Monday, September 26, 2011

Andrew Chang

George Nakashima
George Nakashima is a Japanese American, who was famous for his woodwork. George grew up having strong ties to his Japanese culture which would greatly spark his interest in the study and characteristics of Japanese woodwork. Nakashima graduated from the University of Washington with a Bachelors of Architecutre and later a Masters from MIT. Nakashima started to travel the world which would greatly open his views on woodwork and influence the type of style that he would use. From Paris to Japan, Nakashima's travels opened his eyes to various types of woodwork giving him a diverse view on wood design. Later, George would be employed for an American architect named Antonin Raymond but most of his focus and studies were in Japanese architect.
In 1937, the architect company was hired to build a dorm in India, where Nakashima was the major consultant.
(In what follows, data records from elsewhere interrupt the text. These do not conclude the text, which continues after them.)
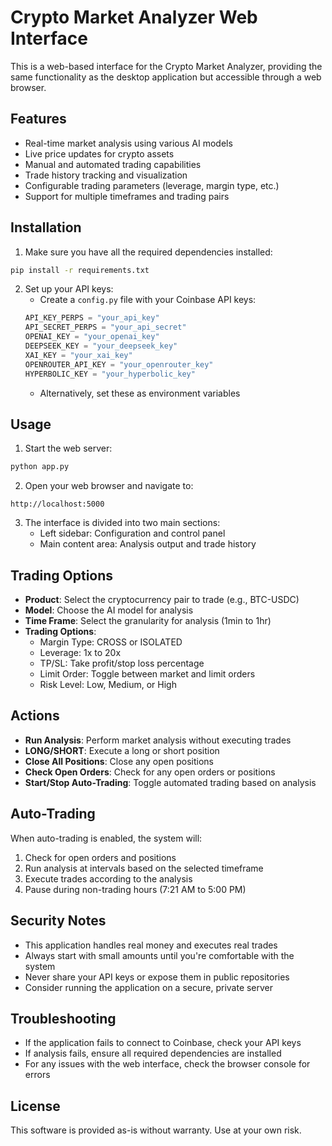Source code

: # Crypto Market Analyzer Web Interface

This is a web-based interface for the Crypto Market Analyzer, providing the same functionality as the desktop application but accessible through a web browser.

## Features

- Real-time market analysis using various AI models
- Live price updates for crypto assets
- Manual and automated trading capabilities
- Trade history tracking and visualization
- Configurable trading parameters (leverage, margin type, etc.)
- Support for multiple timeframes and trading pairs

## Installation

1. Make sure you have all the required dependencies installed:

```bash
pip install -r requirements.txt
```

2. Set up your API keys:
   - Create a `config.py` file with your Coinbase API keys:
   ```python
   API_KEY_PERPS = "your_api_key"
   API_SECRET_PERPS = "your_api_secret"
   OPENAI_KEY = "your_openai_key"
   DEEPSEEK_KEY = "your_deepseek_key"
   XAI_KEY = "your_xai_key"
   OPENROUTER_API_KEY = "your_openrouter_key"
   HYPERBOLIC_KEY = "your_hyperbolic_key"
   ```
   - Alternatively, set these as environment variables

## Usage

1. Start the web server:

```bash
python app.py
```

2. Open your web browser and navigate to:

```
http://localhost:5000
```

3. The interface is divided into two main sections:
   - Left sidebar: Configuration and control panel
   - Main content area: Analysis output and trade history

## Trading Options

- **Product**: Select the cryptocurrency pair to trade (e.g., BTC-USDC)
- **Model**: Choose the AI model for analysis
- **Time Frame**: Select the granularity for analysis (1min to 1hr)
- **Trading Options**:
  - Margin Type: CROSS or ISOLATED
  - Leverage: 1x to 20x
  - TP/SL: Take profit/stop loss percentage
  - Limit Order: Toggle between market and limit orders
  - Risk Level: Low, Medium, or High

## Actions

- **Run Analysis**: Perform market analysis without executing trades
- **LONG/SHORT**: Execute a long or short position
- **Close All Positions**: Close any open positions
- **Check Open Orders**: Check for any open orders or positions
- **Start/Stop Auto-Trading**: Toggle automated trading based on analysis

## Auto-Trading

When auto-trading is enabled, the system will:
1. Check for open orders and positions
2. Run analysis at intervals based on the selected timeframe
3. Execute trades according to the analysis
4. Pause during non-trading hours (7:21 AM to 5:00 PM)

## Security Notes

- This application handles real money and executes real trades
- Always start with small amounts until you're comfortable with the system
- Never share your API keys or expose them in public repositories
- Consider running the application on a secure, private server

## Troubleshooting

- If the application fails to connect to Coinbase, check your API keys
- If analysis fails, ensure all required dependencies are installed
- For any issues with the web interface, check the browser console for errors

## License

This software is provided as-is without warranty. Use at your own risk. 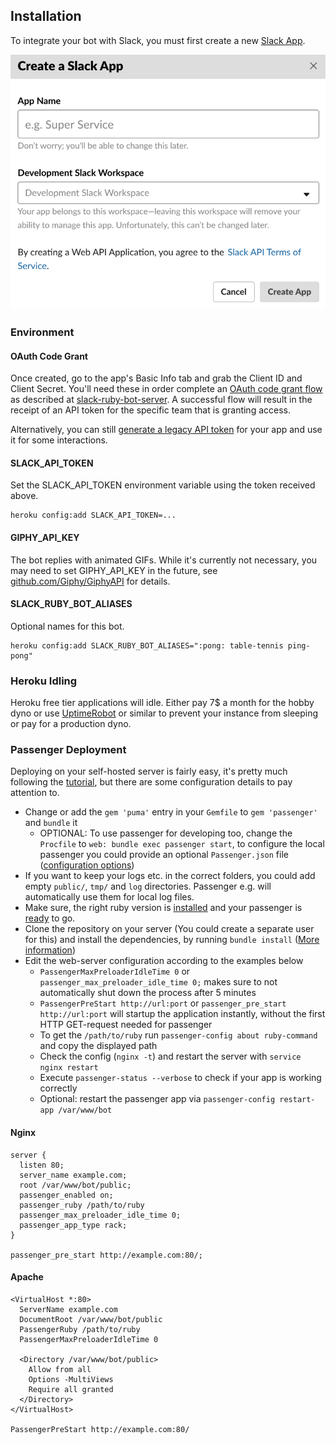 ## Installation

To integrate your bot with Slack, you must first create a new [Slack App](https://api.slack.com/apps).

![](screenshots/create-app.png)

### Environment

#### OAuth Code Grant

Once created, go to the app's Basic Info tab and grab the Client ID and Client Secret.  You'll need these in order complete an [OAuth code grant flow](https://api.slack.com/docs/oauth#flow) as described at [slack-ruby-bot-server](https://github.com/slack-ruby/slack-ruby-bot-server).  A successful flow will result in the receipt of an API token for the specific team that is granting access.

Alternatively, you can still [generate a legacy API token](https://api.slack.com/custom-integrations/legacy-tokens) for your app and use it for some interactions.

#### SLACK_API_TOKEN

Set the SLACK_API_TOKEN environment variable using the token received above.

```
heroku config:add SLACK_API_TOKEN=...
```

#### GIPHY_API_KEY

The bot replies with animated GIFs. While it's currently not necessary, you may need to set GIPHY_API_KEY in the future, see [github.com/Giphy/GiphyAPI](https://github.com/Giphy/GiphyAPI) for details.

#### SLACK_RUBY_BOT_ALIASES

Optional names for this bot.

```
heroku config:add SLACK_RUBY_BOT_ALIASES=":pong: table-tennis ping-pong"
```

### Heroku Idling

Heroku free tier applications will idle. Either pay 7$ a month for the hobby dyno or use [UptimeRobot](http://uptimerobot.com) or similar to prevent your instance from sleeping or pay for a production dyno.

### Passenger Deployment

Deploying on your self-hosted server is fairly easy, it's pretty much following the [tutorial](https://www.phusionpassenger.com/library/walkthroughs/deploy/ruby), but there are some configuration details to pay attention to.

+ Change or add the `gem 'puma'` entry in your `Gemfile` to `gem 'passenger'` and `bundle` it
  + OPTIONAL: To use passenger for developing too, change the `Procfile` to `web: bundle exec passenger start`, to configure the local passenger you could provide an optional `Passenger.json` file ([configuration options](https://www.phusionpassenger.com/library/config/standalone/reference/))
+ If you want to keep your logs etc. in the correct folders, you could add empty `public/`, `tmp/` and `log` directories. Passenger e.g. will automatically use them for local log files.
+ Make sure, the right ruby version is [installed](https://www.phusionpassenger.com/library/walkthroughs/deploy/ruby/ownserver/nginx/oss/install_language_runtime.html) and your passenger is [ready](https://www.phusionpassenger.com/library/walkthroughs/deploy/ruby/ownserver/nginx/oss/install_passenger_main.html) to go.
+ Clone the repository on your server (You could create a separate user for this) and install the dependencies, by running `bundle install` ([More information](https://www.phusionpassenger.com/library/walkthroughs/deploy/ruby/ownserver/nginx/oss/xenial/deploy_app.html))
+ Edit the web-server configuration according to the examples below
  + `PassengerMaxPreloaderIdleTime 0` or `passenger_max_preloader_idle_time 0;` makes sure to not automatically shut down the process after 5 minutes
  + `PassengerPreStart http://url:port` or `passenger_pre_start http://url:port` will startup the application instantly, without the first HTTP GET-request needed for passenger
  + To get the `/path/to/ruby` run `passenger-config about ruby-command` and copy the displayed path
  + Check the config (`nginx -t`) and restart the server with `service nginx restart`
  + Execute `passenger-status --verbose` to check if your app is working correctly
  + Optional: restart the passenger app via `passenger-config restart-app /var/www/bot`

#### Nginx

```
server {
  listen 80;
  server_name example.com;
  root /var/www/bot/public;
  passenger_enabled on;
  passenger_ruby /path/to/ruby
  passenger_max_preloader_idle_time 0;
  passenger_app_type rack;
}

passenger_pre_start http://example.com:80/;
```

#### Apache

```
<VirtualHost *:80>
  ServerName example.com
  DocumentRoot /var/www/bot/public
  PassengerRuby /path/to/ruby
  PassengerMaxPreloaderIdleTime 0

  <Directory /var/www/bot/public>
    Allow from all
    Options -MultiViews
    Require all granted    
  </Directory>
</VirtualHost>

PassengerPreStart http://example.com:80/
```
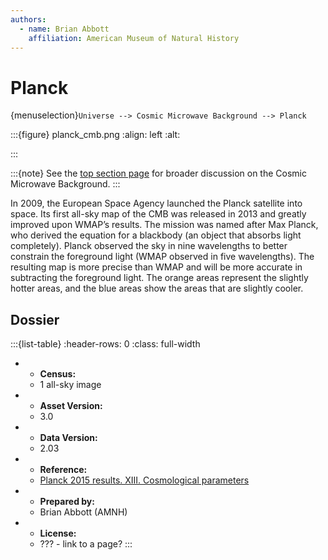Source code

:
 ```yaml
---
authors:
  - name: Brian Abbott
    affiliation: American Museum of Natural History
---
```



# Planck

{menuselection}`Universe --> Cosmic Microwave Background --> Planck`




:::{figure} planck_cmb.png
:align: left
:alt: 

:::


:::{note}
See the [top section page](../index) for broader discussion on the Cosmic Microwave Background.
:::


In 2009, the European Space Agency launched the Planck satellite
into space. Its first all-sky map of the CMB was released in
2013 and greatly improved upon WMAP’s results. The mission was
named after Max Planck, who derived the equation for a blackbody
(an object that absorbs light completely).
Planck observed the sky in nine wavelengths to better constrain the
foreground light (WMAP observed in five wavelengths). The resulting
map is more precise than WMAP and will be more accurate in
subtracting the foreground light.
The orange areas represent the slightly hotter areas, and the blue
areas show the areas that are slightly cooler.






## Dossier
:::{list-table}
:header-rows: 0
:class: full-width

* - **Census:**
  - 1 all-sky image
* - **Asset Version:**
  - 3.0
* - **Data Version:**
  - 2.03
* - **Reference:**
  - [Planck 2015 results. XIII. Cosmological parameters](https://doi.org/10.1051/0004-6361/201525830)
* - **Prepared by:**
  - Brian Abbott (AMNH)
* - **License:**
  - ??? - link to a page?
:::
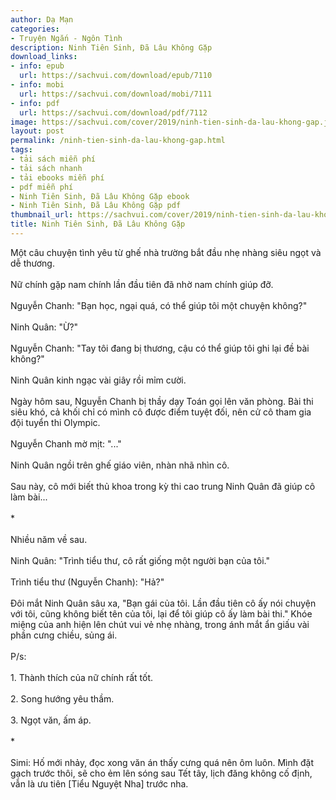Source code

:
 ```yaml
---
author: Dạ Mạn
categories:
- Truyện Ngắn - Ngôn Tình
description: Ninh Tiên Sinh, Đã Lâu Không Gặp
download_links:
- info: epub
  url: https://sachvui.com/download/epub/7110
- info: mobi
  url: https://sachvui.com/download/mobi/7111
- info: pdf
  url: https://sachvui.com/download/pdf/7112
image: https://sachvui.com/cover/2019/ninh-tien-sinh-da-lau-khong-gap.jpg
layout: post
permalink: /ninh-tien-sinh-da-lau-khong-gap.html
tags:
- tải sách miễn phí
- tải sách nhanh
- tải ebooks miễn phí
- pdf miễn phí
- Ninh Tiên Sinh, Đã Lâu Không Gặp ebook
- Ninh Tiên Sinh, Đã Lâu Không Gặp pdf
thumbnail_url: https://sachvui.com/cover/2019/ninh-tien-sinh-da-lau-khong-gap.jpg
title: Ninh Tiên Sinh, Đã Lâu Không Gặp
---
```


 <div class="item-desc text-justify"> <p>Một câu chuyện tình yêu từ ghế nhà trường bắt đầu nhẹ nhàng siêu ngọt và dễ thương.<br><br>Nữ chính gặp nam chính lần đầu tiên đã nhờ nam chính giúp đỡ.<br><br>Nguyễn Chanh: "Bạn học, ngại quá, có thể giúp tôi một chuyện không?"<br><br>Ninh Quân: "Ừ?"<br><br>Nguyễn Chanh: "Tay tôi đang bị thương, cậu có thể giúp tôi ghi lại đề bài không?"<br><br>Ninh Quân kinh ngạc vài giây rồi mỉm cười.<br><br>Ngày hôm sau, Nguyễn Chanh bị thầy dạy Toán gọi lên văn phòng. Bài thi siêu khó, cả khối chỉ có mình cô được điểm tuyệt đối, nên cử cô tham gia đội tuyển thi Olympic.<br><br>Nguyễn Chanh mờ mịt: "..."<br><br>Ninh Quân ngồi trên ghế giáo viên, nhàn nhã nhìn cô.<br><br>Sau này, cô mới biết thủ khoa trong kỳ thi cao trung Ninh Quân đã giúp cô làm bài...<br><br>*<br><br>Nhiều năm về sau.<br><br>Ninh Quân: "Trình tiểu thư, cô rất giống một người bạn của tôi."<br><br>Trình tiểu thư (Nguyễn Chanh): "Hả?"<br><br>Đôi mắt Ninh Quân sâu xa, "Bạn gái của tôi. Lần đầu tiên cô ấy nói chuyện với tôi, cũng không biết tên của tôi, lại để tôi giúp cô ấy làm bài thi." Khóe miệng của anh hiện lên chút vui vẻ nhẹ nhàng, trong ánh mắt ẩn giấu vài phần cưng chiều, sủng ái.<br><br>P/s:<br><br>1. Thành thích của nữ chính rất tốt.<br><br>2. Song hướng yêu thầm.<br><br>3. Ngọt văn, ấm áp.<br><br>*<br><br>Simi: Hố mới nhảy, đọc xong văn án thấy cưng quá nên ôm luôn. Mình đặt gạch trước thôi, sẽ cho ẻm lên sóng sau Tết tây, lịch đăng không cố định, vẫn là ưu tiên [Tiểu Nguyệt Nha] trước nha.</p> </div>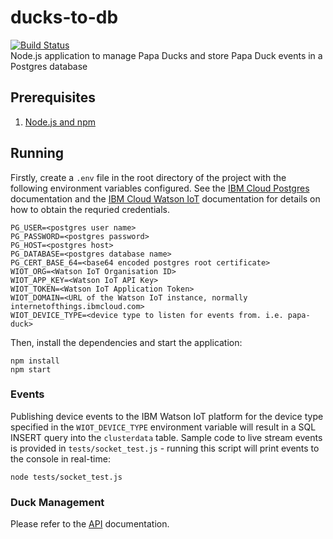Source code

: # ducks-to-db
[![Build Status](https://travis-ci.org/Project-Owl/ducks-to-db.svg?branch=master)](https://travis-ci.org/Project-Owl/ducks-to-db)  
Node.js application to manage Papa Ducks and store Papa Duck events in a Postgres database
## Prerequisites
1. [Node.js and npm](https://nodejs.org/en/download/)

## Running
Firstly, create a `.env` file in the root directory of the project with the following environment variables configured. See the [IBM Cloud Postgres](https://console.bluemix.net/docs/services/databases-for-postgresql/connecting-external.html#connecting-external-app) documentation and the [IBM Cloud Watson IoT](https://console.bluemix.net/docs/services/IoT/platform_authorization.html#connecting-applications) documentation for details on how to obtain the requried credentials.
```
PG_USER=<postgres user name>
PG_PASSWORD=<postgres password>
PG_HOST=<postgres host>
PG_DATABASE=<postgres database name>
PG_CERT_BASE_64=<base64 encoded postgres root certificate>
WIOT_ORG=<Watson IoT Organisation ID>
WIOT_APP_KEY=<Watson IoT API Key>
WIOT_TOKEN=<Watson IoT Application Token>
WIOT_DOMAIN=<URL of the Watson IoT instance, normally internetofthings.ibmcloud.com>
WIOT_DEVICE_TYPE=<device type to listen for events from. i.e. papa-duck>
```
Then, install the dependencies and start the application:
```
npm install
npm start
```

### Events
Publishing device events to the IBM Watson IoT platform for the device type specified in the `WIOT_DEVICE_TYPE` environment variable will result in a SQL INSERT query into the `clusterdata` table. Sample code to live stream events is provided in `tests/socket_test.js` - running this script will print events to the console in real-time:

```
node tests/socket_test.js
```

### Duck Management
Please refer to the [API](docs/api.md) documentation.
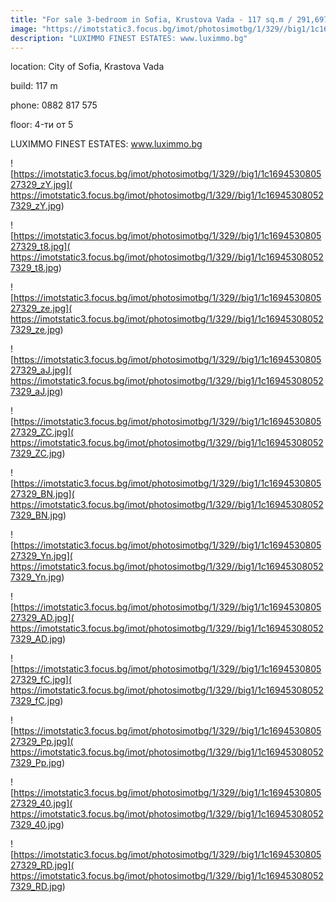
 ```yaml
---
title: "For sale 3-bedroom in Sofia, Krustova Vada - 117 sq.m / 291,697 EUR :: imot.bg Advertisement"
image: "https://imotstatic3.focus.bg/imot/photosimotbg/1/329//big1/1c169453080527329_mw.jpg"
description: "LUXIMMO FINEST ESTATES: www.luximmo.bg"
---
```


location: City of Sofia, Krastova Vada

build: 117 m

phone: 0882 817 575

floor: 4-ти от 5

LUXIMMO FINEST ESTATES: www.luximmo.bg


![https://imotstatic3.focus.bg/imot/photosimotbg/1/329//big1/1c169453080527329_zY.jpg]( https://imotstatic3.focus.bg/imot/photosimotbg/1/329//big1/1c169453080527329_zY.jpg)


![https://imotstatic3.focus.bg/imot/photosimotbg/1/329//big1/1c169453080527329_t8.jpg]( https://imotstatic3.focus.bg/imot/photosimotbg/1/329//big1/1c169453080527329_t8.jpg)


![https://imotstatic3.focus.bg/imot/photosimotbg/1/329//big1/1c169453080527329_ze.jpg]( https://imotstatic3.focus.bg/imot/photosimotbg/1/329//big1/1c169453080527329_ze.jpg)


![https://imotstatic3.focus.bg/imot/photosimotbg/1/329//big1/1c169453080527329_aJ.jpg]( https://imotstatic3.focus.bg/imot/photosimotbg/1/329//big1/1c169453080527329_aJ.jpg)


![https://imotstatic3.focus.bg/imot/photosimotbg/1/329//big1/1c169453080527329_ZC.jpg]( https://imotstatic3.focus.bg/imot/photosimotbg/1/329//big1/1c169453080527329_ZC.jpg)


![https://imotstatic3.focus.bg/imot/photosimotbg/1/329//big1/1c169453080527329_BN.jpg]( https://imotstatic3.focus.bg/imot/photosimotbg/1/329//big1/1c169453080527329_BN.jpg)


![https://imotstatic3.focus.bg/imot/photosimotbg/1/329//big1/1c169453080527329_Yn.jpg]( https://imotstatic3.focus.bg/imot/photosimotbg/1/329//big1/1c169453080527329_Yn.jpg)


![https://imotstatic3.focus.bg/imot/photosimotbg/1/329//big1/1c169453080527329_AD.jpg]( https://imotstatic3.focus.bg/imot/photosimotbg/1/329//big1/1c169453080527329_AD.jpg)


![https://imotstatic3.focus.bg/imot/photosimotbg/1/329//big1/1c169453080527329_fC.jpg]( https://imotstatic3.focus.bg/imot/photosimotbg/1/329//big1/1c169453080527329_fC.jpg)


![https://imotstatic3.focus.bg/imot/photosimotbg/1/329//big1/1c169453080527329_Pp.jpg]( https://imotstatic3.focus.bg/imot/photosimotbg/1/329//big1/1c169453080527329_Pp.jpg)


![https://imotstatic3.focus.bg/imot/photosimotbg/1/329//big1/1c169453080527329_40.jpg]( https://imotstatic3.focus.bg/imot/photosimotbg/1/329//big1/1c169453080527329_40.jpg)


![https://imotstatic3.focus.bg/imot/photosimotbg/1/329//big1/1c169453080527329_RD.jpg]( https://imotstatic3.focus.bg/imot/photosimotbg/1/329//big1/1c169453080527329_RD.jpg)


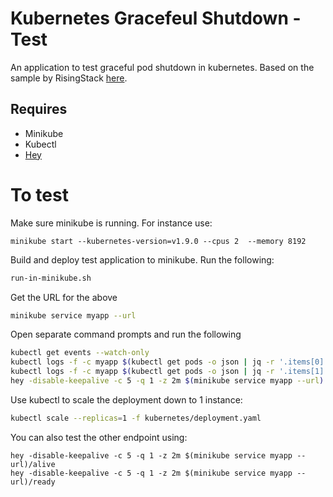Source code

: # Kubernetes Gracefeul Shutdown - Test
An application to test graceful pod shutdown in kubernetes. Based on the sample by RisingStack [here](https://github.com/RisingStack/kubernetes-graceful-shutdown-example).

## Requires
- Minikube
- Kubectl
- [Hey](https://github.com/rakyll/hey)

# To test

Make sure minikube is running. For instance use:
```
minikube start --kubernetes-version=v1.9.0 --cpus 2  --memory 8192
```

Build and deploy test application to minikube. Run the following:
```bash
run-in-minikube.sh
```

Get the URL for the above
```bash
minikube service myapp --url
```

Open separate command prompts and run the following
```bash
kubectl get events --watch-only
kubectl logs -f -c myapp $(kubectl get pods -o json | jq -r '.items[0].metadata.name')
kubectl logs -f -c myapp $(kubectl get pods -o json | jq -r '.items[1].metadata.name')
hey -disable-keepalive -c 5 -q 1 -z 2m $(minikube service myapp --url)
```

Use kubectl to scale the deployment down to 1 instance:
```bash
kubectl scale --replicas=1 -f kubernetes/deployment.yaml
```

You can also test the other endpoint using:
```
hey -disable-keepalive -c 5 -q 1 -z 2m $(minikube service myapp --url)/alive
hey -disable-keepalive -c 5 -q 1 -z 2m $(minikube service myapp --url)/ready
```

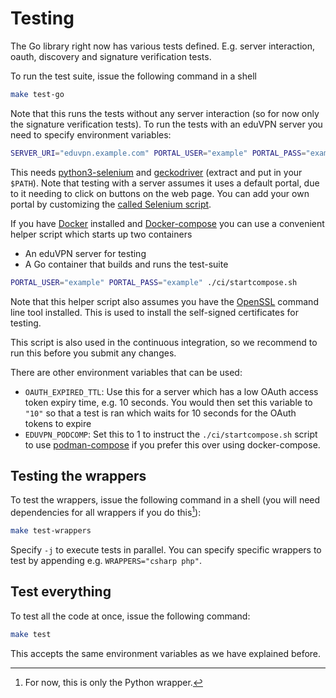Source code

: # Testing
The Go library right now has various tests defined. E.g. server interaction, oauth, discovery and signature verification tests.

To run the test suite, issue the following command in a shell

```bash
make test-go
```

Note that this runs the tests without any server interaction (so for now only the signature verification tests). To run the tests with an eduVPN server you need to specify environment variables:

```bash
SERVER_URI="eduvpn.example.com" PORTAL_USER="example" PORTAL_PASS="example" make test-go
```

This needs [python3-selenium](https://selenium-python.readthedocs.io/) and [geckodriver](https://github.com/mozilla/geckodriver/releases) (extract and put in your `$PATH`). Note that testing with a server assumes it uses a default portal, due to it needing to click on buttons on the web page. You can add your own portal by customizing the [called Selenium script](https://github.com/eduvpn/eduvpn-common/blob/main/selenium_eduvpn.py).

If you have [Docker](https://www.docker.com/get-started/) installed and [Docker-compose](https://docs.docker.com/compose/install/) you can use a convenient helper script which starts up two containers
- An eduVPN server for testing
- A Go container that builds and runs the test-suite

```bash
PORTAL_USER="example" PORTAL_PASS="example" ./ci/startcompose.sh
```
Note that this helper script also assumes you have the [OpenSSL](https://www.openssl.org/) command line tool installed. This is used to install the self-signed certificates for testing.

This script is also used in the continuous integration, so we recommend to run this before you submit any changes.

There are other environment variables that can be used:

- `OAUTH_EXPIRED_TTL`: Use this for a server which has a low OAuth access token expiry time, e.g. 10 seconds. You would then set this variable to `"10"` so that a test is ran which waits for 10 seconds for the OAuth tokens to expire
- `EDUVPN_PODCOMP`: Set this to 1 to instruct the `./ci/startcompose.sh` script to use [podman-compose](https://github.com/containers/podman-compose) if you prefer this over using docker-compose.
## Testing the wrappers
To test the wrappers, issue the following command in a shell (you will need dependencies for all wrappers if you do this[^1]):

```bash
make test-wrappers
```

Specify `-j` to execute tests in parallel. You can specify specific wrappers to test by appending
e.g. `WRAPPERS="csharp php"`.

## Test everything
To test all the code at once, issue the following command:
```bash
make test
```

This accepts the same environment variables as we have explained before.

[^1]: For now, this is only the Python wrapper.
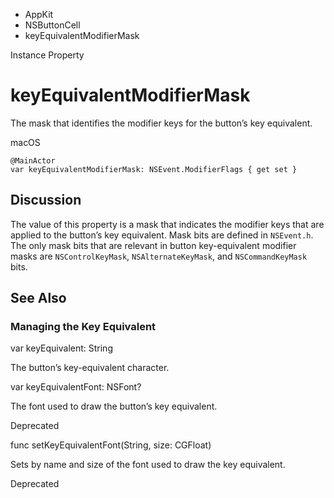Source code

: 

- AppKit
- NSButtonCell
-  keyEquivalentModifierMask 

Instance Property

# keyEquivalentModifierMask

The mask that identifies the modifier keys for the button’s key equivalent.

macOS

``` source
@MainActor
var keyEquivalentModifierMask: NSEvent.ModifierFlags { get set }
```

## Discussion

The value of this property is a mask that indicates the modifier keys that are applied to the button’s key equivalent. Mask bits are defined in `NSEvent.h`. The only mask bits that are relevant in button key-equivalent modifier masks are `NSControlKeyMask`, `NSAlternateKeyMask`, and `NSCommandKeyMask` bits.

## See Also

### Managing the Key Equivalent

var keyEquivalent: String

The button’s key-equivalent character.

var keyEquivalentFont: NSFont?

The font used to draw the button’s key equivalent.

Deprecated

func setKeyEquivalentFont(String, size: CGFloat)

Sets by name and size of the font used to draw the key equivalent.

Deprecated


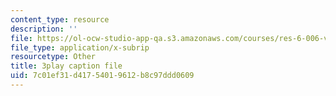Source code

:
 ```yaml
---
content_type: resource
description: ''
file: https://ol-ocw-studio-app-qa.s3.amazonaws.com/courses/res-6-006-video-demonstrations-in-lasers-and-optics-spring-2008/7c01ef31d41754019612b8c97ddd0609_ArW8jbDPhcs.vtt
file_type: application/x-subrip
resourcetype: Other
title: 3play caption file
uid: 7c01ef31-d417-5401-9612-b8c97ddd0609
---
```

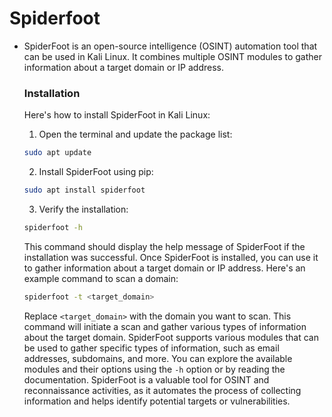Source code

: # Spiderfoot
   - SpiderFoot is an open-source intelligence (OSINT) automation tool that can be used in Kali Linux. It combines multiple OSINT modules to gather information about a target domain or IP address.

     ### Installation
        Here's how to install SpiderFoot in Kali Linux:
        
        1. Open the terminal and update the package list:
        ```bash
        sudo apt update
        ```
        2. Install SpiderFoot using pip:
        ```bash
        sudo apt install spiderfoot
        ```
        3. Verify the installation:
        ```bash
        spiderfoot -h
        ```
        This command should display the help message of SpiderFoot if the installation was successful.
        Once SpiderFoot is installed, you can use it to gather information about a target domain or IP address. Here's an example command to scan a domain:
        ```bash
        spiderfoot -t <target_domain>
        ```
        Replace `<target_domain>` with the domain you want to scan. This command will initiate a scan and gather various types of information about the target domain.
        SpiderFoot supports various modules that can be used to gather specific types of information, such as email addresses, subdomains, and more. You can explore the available modules and their options using the `-h` option or by reading the documentation.
        SpiderFoot is a valuable tool for OSINT and reconnaissance activities, as it automates the process of collecting information and helps identify potential targets or vulnerabilities.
In India, Nakashima was able to learn more about East Indian woodwork and helped open his view on woodwork even more. After his work in India, Nakashima believed in removing one's ego from woodwork and instead devoting his creative process religiously, which is the opposite to the majority of Western culture. Nakashima received much praise from his work in India and was given the Sanskrit name "sundarananda" which meant, one who delights in beauty.
During World War II, Nakashima moved back to America and was placed in a Japanese internment camp, where he met Gentaro Hikogawa, who was trained in traditional Japanese woodwork. Throughout his time with Hikogawa, Nakashima learned to use traditional Japanese tools and designs. After being released from the internment camp, Nakashima settled down in Pennsylvania, where he would set up his own woodwork shop and studio. Nakashima produced many pieces for various clients including the furniture line Knoll. Through his work, George became internationally known working for private homes, churches, and corporate buildings.
Through his work, Nakashima aims for perfection like most Japanese woodwork. Nakashima is famous for having large finished tables with natural unfinished edges connected with butterfly joints. The butterfly joints were strong joints and helped him greatly because of his natural unfinished wood pieces. Nakashima saw more beauty in the natural unfinished pieces than the mainstream pieces with perfect edges and glossy finishes. Nakashima also liked to used natural oils on the table instead of the regular hard finish because he liked to show the natural grain of the wood. Some of his famous pieces besides the natural unfinished pieces include the Mira Chair (named after his daughter) and the Conoid chair which was supported by two blade like feet. The Mira Chair was originally designed for his daughter, but Nakashima expanded on the pieces and soon became a popular chair with a high and low style of the chair. This practice of working with both unfinished and finished pieces gave the idea of equality among wood pieces no matter what they looked lie. This idea seemed to reflect off Nakashima telling people that they should not judge on the outside appearance but appreciate a piece/person no matter what. Because of Nakashima's idea and style of work, his natural unfinished pieces were much more popular and desirable than his mainstream woodwork.
After Nakashim's death, his daughter would oversee the woodshops that he left behind. Nakashima left behind a legacy in his unique work that is still today greatly appreciated by many woodowkr enthusiasts and architects. Nakashima is greatly remembered for his natural, rough, knotted, unifished edges on his pieces and set a style that would become uniquely popular among people. One of Nakashima's woodshop, which is located in Japan, has become a musem that holds many of his pieces.

1 comment:

Shannon Wright said...

Great research, Andrew, well written. Some things you might want to pursue for your next blog entry could be Japanese joinery (I mentioned temple joinery to the class the other day), butterfly joints, Japanese hand tools, etc. Or maybe something completely unrelated to Nakashima!